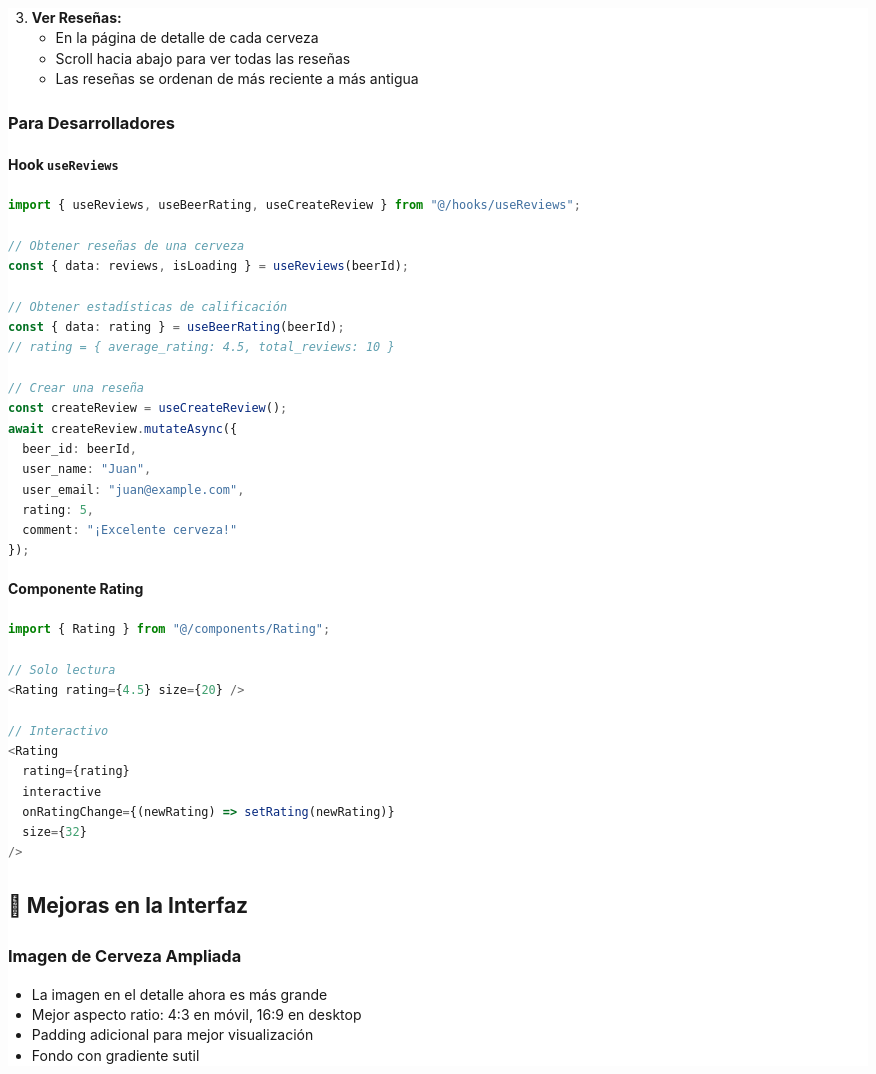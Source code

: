 3. **Ver Reseñas:**
   - En la página de detalle de cada cerveza
   - Scroll hacia abajo para ver todas las reseñas
   - Las reseñas se ordenan de más reciente a más antigua

### Para Desarrolladores

#### Hook `useReviews`

```typescript
import { useReviews, useBeerRating, useCreateReview } from "@/hooks/useReviews";

// Obtener reseñas de una cerveza
const { data: reviews, isLoading } = useReviews(beerId);

// Obtener estadísticas de calificación
const { data: rating } = useBeerRating(beerId);
// rating = { average_rating: 4.5, total_reviews: 10 }

// Crear una reseña
const createReview = useCreateReview();
await createReview.mutateAsync({
  beer_id: beerId,
  user_name: "Juan",
  user_email: "juan@example.com",
  rating: 5,
  comment: "¡Excelente cerveza!"
});
```

#### Componente Rating

```typescript
import { Rating } from "@/components/Rating";

// Solo lectura
<Rating rating={4.5} size={20} />

// Interactivo
<Rating 
  rating={rating} 
  interactive 
  onRatingChange={(newRating) => setRating(newRating)}
  size={32}
/>
```

## 🎨 Mejoras en la Interfaz

### Imagen de Cerveza Ampliada
- La imagen en el detalle ahora es más grande
- Mejor aspecto ratio: 4:3 en móvil, 16:9 en desktop
- Padding adicional para mejor visualización
- Fondo con gradiente sutil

☆ ☆ ☆ ☆

Since the copy must exclude the pictures, transcribe only the text of the records, word for word.

## TASK RESULT:
Source code

: 3. **Ver Reseñas:**
   - En la página de detalle de cada cerveza
   - Scroll hacia abajo para ver todas las reseñas
   - Las reseñas se ordenan de más reciente a más antigua

### Para Desarrolladores

#### Hook `useReviews`

```typescript
import { useReviews, useBeerRating, useCreateReview } from "@/hooks/useReviews";

// Obtener reseñas de una cerveza
const { data: reviews, isLoading } = useReviews(beerId);

// Obtener estadísticas de calificación
const { data: rating } = useBeerRating(beerId);
// rating = { average_rating: 4.5, total_reviews: 10 }

// Crear una reseña
const createReview = useCreateReview();
await createReview.mutateAsync({
  beer_id: beerId,
  user_name: "Juan",
  user_email: "juan@example.com",
  rating: 5,
  comment: "¡Excelente cerveza!"
});
```

#### Componente Rating

```typescript
import { Rating } from "@/components/Rating";

// Solo lectura
<Rating rating={4.5} size={20} />

// Interactivo
<Rating 
  rating={rating} 
  interactive 
  onRatingChange={(newRating) => setRating(newRating)}
  size={32}
/>
```

## 🎨 Mejoras en la Interfaz

### Imagen de Cerveza Ampliada
- La imagen en el detalle ahora es más grande
- Mejor aspecto ratio: 4:3 en móvil, 16:9 en desktop
- Padding adicional para mejor visualización
- Fondo con gradiente sutil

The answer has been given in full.